File checksums
Introduction
This document specifies the implementation of features using File checksums.
Benefits
- Data Integrity Verification: Checksums can be used to verify the integrity of files, ensuring that files have not been corrupted or altered.
- Duplicate/Differences File Detection: By comparing checksums, users can identify duplicate files or differences, independantly of file names, size, dates.
- Error Detection: Checksums can help detect errors that may occur during file transfer or storage.
- Security: Checksums can provide a basic level of security by detecting unauthorized changes to files.
Available Algorithms
The Qt6 librairy QCryptographicHash provides: MD4, MD5, SHA-1, SHA-224, SHA-256, SHA-384, SHA-512, SHA3 variants, Keccak variants, and BLAKE2b/BLAKE2s algorithms.
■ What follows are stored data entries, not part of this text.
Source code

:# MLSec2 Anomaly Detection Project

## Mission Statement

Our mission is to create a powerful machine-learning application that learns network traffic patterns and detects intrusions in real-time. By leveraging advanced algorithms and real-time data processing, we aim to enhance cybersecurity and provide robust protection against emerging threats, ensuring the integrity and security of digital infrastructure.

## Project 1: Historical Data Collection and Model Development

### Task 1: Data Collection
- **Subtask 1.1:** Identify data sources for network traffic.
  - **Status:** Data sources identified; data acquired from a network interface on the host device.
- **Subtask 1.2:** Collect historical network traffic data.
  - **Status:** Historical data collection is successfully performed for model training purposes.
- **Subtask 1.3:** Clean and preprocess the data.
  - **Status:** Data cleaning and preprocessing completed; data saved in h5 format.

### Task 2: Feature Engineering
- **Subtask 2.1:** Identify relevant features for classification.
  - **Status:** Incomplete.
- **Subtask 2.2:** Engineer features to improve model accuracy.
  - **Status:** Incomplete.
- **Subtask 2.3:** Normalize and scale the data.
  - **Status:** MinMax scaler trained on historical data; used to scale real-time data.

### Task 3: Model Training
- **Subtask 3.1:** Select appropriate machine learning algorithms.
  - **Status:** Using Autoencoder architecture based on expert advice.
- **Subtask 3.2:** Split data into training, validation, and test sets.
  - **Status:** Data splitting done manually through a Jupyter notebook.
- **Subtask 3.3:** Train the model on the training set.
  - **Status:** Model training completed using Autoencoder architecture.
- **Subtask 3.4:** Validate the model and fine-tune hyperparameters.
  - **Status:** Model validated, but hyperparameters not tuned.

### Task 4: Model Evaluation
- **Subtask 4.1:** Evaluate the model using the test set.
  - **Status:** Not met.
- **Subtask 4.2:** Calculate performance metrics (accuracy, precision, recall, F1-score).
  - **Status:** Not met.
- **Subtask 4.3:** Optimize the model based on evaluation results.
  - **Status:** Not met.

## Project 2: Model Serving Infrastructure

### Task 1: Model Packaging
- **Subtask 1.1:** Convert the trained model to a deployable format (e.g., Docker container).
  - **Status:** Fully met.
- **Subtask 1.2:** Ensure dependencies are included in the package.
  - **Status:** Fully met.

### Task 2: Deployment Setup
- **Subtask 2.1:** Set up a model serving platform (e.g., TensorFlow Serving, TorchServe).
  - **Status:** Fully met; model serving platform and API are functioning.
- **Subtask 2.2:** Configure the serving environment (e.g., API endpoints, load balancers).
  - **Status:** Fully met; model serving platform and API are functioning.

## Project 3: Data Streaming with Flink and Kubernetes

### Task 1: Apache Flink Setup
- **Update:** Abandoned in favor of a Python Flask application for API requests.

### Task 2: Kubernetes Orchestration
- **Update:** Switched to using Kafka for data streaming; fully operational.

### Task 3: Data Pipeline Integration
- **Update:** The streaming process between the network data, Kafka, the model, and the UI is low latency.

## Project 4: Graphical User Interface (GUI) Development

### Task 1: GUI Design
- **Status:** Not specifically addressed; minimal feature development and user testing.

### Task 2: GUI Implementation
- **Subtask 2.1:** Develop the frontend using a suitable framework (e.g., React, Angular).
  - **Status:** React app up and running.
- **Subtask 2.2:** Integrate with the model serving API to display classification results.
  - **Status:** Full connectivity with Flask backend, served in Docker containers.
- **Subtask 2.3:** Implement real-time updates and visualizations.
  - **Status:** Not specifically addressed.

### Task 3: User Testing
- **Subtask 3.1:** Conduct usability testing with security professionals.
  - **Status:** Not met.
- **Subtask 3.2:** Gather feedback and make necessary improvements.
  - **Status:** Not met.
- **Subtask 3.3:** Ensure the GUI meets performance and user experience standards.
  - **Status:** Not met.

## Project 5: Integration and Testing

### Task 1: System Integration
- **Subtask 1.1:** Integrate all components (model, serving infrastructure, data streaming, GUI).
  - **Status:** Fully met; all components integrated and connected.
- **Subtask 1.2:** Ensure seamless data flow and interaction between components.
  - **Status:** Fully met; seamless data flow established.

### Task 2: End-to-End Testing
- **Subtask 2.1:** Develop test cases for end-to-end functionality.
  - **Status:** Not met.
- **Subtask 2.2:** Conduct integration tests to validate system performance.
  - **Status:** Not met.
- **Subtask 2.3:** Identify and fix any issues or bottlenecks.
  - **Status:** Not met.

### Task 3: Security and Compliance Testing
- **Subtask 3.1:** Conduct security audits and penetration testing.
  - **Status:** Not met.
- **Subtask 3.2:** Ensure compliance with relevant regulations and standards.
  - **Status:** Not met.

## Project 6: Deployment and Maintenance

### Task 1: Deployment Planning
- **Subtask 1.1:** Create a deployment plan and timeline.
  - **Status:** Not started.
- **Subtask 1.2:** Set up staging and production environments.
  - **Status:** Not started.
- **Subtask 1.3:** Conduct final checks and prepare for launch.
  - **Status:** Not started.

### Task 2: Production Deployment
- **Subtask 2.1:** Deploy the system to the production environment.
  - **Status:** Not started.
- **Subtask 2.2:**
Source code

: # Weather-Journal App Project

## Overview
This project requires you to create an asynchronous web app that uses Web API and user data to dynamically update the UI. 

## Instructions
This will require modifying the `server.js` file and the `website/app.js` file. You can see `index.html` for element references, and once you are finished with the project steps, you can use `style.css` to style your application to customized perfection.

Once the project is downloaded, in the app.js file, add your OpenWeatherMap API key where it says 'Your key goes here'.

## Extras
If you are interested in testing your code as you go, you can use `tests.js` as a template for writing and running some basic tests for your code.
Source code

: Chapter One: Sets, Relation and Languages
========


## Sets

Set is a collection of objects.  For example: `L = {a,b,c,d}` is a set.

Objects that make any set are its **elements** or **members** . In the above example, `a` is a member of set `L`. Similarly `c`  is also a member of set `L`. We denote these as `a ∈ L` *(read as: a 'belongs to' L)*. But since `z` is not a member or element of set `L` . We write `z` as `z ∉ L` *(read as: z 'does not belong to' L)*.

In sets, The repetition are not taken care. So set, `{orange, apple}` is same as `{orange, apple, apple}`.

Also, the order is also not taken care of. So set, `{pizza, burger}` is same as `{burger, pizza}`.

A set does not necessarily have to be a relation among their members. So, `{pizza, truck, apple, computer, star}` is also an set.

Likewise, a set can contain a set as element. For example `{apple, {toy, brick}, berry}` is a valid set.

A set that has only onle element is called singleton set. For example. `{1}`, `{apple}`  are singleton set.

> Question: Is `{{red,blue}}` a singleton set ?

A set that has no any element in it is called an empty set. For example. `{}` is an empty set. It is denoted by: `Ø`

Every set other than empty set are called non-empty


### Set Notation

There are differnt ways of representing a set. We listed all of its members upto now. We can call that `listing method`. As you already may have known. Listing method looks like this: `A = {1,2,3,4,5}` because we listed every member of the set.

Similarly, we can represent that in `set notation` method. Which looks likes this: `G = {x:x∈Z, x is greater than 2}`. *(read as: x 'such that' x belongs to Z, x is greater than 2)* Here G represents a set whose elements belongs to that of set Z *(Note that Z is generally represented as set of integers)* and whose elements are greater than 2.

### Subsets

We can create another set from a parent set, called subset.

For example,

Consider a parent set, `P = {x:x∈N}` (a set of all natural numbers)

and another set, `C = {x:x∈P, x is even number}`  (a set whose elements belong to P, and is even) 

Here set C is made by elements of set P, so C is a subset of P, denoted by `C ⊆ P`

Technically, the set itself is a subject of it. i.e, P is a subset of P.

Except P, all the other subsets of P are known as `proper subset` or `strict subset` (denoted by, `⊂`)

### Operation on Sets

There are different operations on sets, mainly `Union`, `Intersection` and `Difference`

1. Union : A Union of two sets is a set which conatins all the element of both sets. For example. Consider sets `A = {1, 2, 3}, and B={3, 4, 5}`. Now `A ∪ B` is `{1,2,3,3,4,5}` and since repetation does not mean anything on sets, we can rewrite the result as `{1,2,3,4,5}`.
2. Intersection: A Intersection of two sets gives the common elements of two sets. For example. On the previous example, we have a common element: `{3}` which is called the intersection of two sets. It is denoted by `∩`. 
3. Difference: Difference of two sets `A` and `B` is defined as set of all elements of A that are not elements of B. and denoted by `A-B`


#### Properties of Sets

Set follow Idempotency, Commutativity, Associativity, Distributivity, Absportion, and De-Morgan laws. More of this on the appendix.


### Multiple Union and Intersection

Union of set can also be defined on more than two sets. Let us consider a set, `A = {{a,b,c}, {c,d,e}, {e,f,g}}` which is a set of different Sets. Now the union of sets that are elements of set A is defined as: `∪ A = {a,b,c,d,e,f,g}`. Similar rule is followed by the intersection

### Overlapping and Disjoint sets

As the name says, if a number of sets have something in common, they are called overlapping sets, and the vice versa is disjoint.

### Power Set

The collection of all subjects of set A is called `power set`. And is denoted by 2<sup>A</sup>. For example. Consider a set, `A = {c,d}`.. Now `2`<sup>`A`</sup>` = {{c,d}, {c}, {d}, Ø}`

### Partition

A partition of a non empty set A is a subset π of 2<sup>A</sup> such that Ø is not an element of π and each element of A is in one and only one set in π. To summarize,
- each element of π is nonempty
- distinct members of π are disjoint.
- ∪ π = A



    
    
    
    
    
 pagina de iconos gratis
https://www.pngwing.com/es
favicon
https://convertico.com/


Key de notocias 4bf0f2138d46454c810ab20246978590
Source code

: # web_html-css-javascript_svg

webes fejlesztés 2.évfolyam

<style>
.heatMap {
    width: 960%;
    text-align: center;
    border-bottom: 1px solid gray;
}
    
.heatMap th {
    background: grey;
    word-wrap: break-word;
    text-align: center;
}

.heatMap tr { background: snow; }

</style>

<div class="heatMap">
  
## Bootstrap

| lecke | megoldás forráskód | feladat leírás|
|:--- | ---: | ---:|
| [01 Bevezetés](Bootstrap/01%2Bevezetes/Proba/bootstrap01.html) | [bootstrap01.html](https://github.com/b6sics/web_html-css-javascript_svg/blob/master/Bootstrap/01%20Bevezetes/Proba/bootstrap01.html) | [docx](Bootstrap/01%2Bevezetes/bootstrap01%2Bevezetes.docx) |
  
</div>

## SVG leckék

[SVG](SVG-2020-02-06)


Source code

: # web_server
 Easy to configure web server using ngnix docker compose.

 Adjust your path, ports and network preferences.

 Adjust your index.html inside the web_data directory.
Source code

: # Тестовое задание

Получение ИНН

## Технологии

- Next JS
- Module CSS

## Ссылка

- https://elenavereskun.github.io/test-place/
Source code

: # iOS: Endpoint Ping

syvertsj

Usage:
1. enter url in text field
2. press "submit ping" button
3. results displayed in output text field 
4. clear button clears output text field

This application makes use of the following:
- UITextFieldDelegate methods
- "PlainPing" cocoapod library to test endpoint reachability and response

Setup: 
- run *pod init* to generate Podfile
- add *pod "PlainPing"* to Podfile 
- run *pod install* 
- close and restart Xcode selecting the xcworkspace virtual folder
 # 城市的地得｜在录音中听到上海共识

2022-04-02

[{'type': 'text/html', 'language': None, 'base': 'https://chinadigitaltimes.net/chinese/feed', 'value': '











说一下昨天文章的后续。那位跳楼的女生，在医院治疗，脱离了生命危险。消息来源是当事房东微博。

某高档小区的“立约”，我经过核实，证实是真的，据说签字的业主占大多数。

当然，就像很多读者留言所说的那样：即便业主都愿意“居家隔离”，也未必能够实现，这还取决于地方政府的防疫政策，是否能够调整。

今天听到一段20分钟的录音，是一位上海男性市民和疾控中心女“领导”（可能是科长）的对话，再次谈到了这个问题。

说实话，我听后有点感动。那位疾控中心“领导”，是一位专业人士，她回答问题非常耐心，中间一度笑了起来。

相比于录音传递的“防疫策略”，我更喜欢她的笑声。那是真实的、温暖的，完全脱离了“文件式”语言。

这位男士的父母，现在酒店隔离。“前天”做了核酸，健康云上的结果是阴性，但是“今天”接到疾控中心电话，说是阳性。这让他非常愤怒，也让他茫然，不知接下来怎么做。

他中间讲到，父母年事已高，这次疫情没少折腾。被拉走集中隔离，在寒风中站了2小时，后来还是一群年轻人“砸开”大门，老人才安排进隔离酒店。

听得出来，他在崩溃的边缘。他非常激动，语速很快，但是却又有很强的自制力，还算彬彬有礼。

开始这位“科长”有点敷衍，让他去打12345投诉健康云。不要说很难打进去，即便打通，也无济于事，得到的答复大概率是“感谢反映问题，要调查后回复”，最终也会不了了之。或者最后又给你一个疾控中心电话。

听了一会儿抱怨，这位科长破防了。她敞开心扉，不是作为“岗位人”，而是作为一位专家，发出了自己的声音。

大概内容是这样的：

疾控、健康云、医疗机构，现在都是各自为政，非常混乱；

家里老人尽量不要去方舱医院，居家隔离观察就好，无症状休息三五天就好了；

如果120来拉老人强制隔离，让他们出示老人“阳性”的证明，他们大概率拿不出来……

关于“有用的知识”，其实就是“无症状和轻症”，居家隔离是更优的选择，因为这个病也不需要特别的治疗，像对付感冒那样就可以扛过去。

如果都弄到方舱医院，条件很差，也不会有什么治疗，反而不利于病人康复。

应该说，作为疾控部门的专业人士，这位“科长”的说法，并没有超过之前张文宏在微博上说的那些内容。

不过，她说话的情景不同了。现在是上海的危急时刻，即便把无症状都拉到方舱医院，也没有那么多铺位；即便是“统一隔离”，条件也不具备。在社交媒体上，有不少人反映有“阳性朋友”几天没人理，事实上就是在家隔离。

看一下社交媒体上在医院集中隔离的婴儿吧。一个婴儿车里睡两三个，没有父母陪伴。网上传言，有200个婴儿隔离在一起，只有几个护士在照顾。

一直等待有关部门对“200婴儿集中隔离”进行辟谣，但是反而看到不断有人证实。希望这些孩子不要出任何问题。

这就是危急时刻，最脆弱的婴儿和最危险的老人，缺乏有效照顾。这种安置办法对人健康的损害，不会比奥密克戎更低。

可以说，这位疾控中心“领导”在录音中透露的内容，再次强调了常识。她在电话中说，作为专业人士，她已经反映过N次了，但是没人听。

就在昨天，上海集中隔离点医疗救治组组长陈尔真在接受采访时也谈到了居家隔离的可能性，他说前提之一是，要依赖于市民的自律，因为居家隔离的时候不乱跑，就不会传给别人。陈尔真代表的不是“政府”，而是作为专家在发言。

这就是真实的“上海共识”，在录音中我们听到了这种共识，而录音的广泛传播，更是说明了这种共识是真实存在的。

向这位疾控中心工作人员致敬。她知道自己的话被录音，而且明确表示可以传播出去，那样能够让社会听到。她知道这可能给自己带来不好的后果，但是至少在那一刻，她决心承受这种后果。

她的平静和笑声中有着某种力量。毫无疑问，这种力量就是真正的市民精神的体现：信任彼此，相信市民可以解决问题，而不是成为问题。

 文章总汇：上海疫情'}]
- MD5 - Legacy compatibility (fast but cryptographically broken, 128-bit/16 bytes)
- SHA-1 - Middle ground (faster than SHA-256, more secure than MD5, 160-bit/20 bytes)
- SHA-256 - Best balance (secure, fast, widely supported, 256-bit/32 bytes)
Out of Qt: (external library)
- CRC32 - A cyclic redundancy check that is faster but less secure than cryptographic hash functions like SHA-256.
- xxHash - Extremely fast Hash algorithm, processing at RAM speed limits.
Code is highly portable, and produces hashes identical across all platforms (little / big endian). | https://xxhash.com/
https://github.com/Cyan4973/xxHash
Architecture & Feature steps
Increment 1: add catalog option, single algo, option in Search Duplicates/Differences
- 1 algorithm set for the app (not changeable)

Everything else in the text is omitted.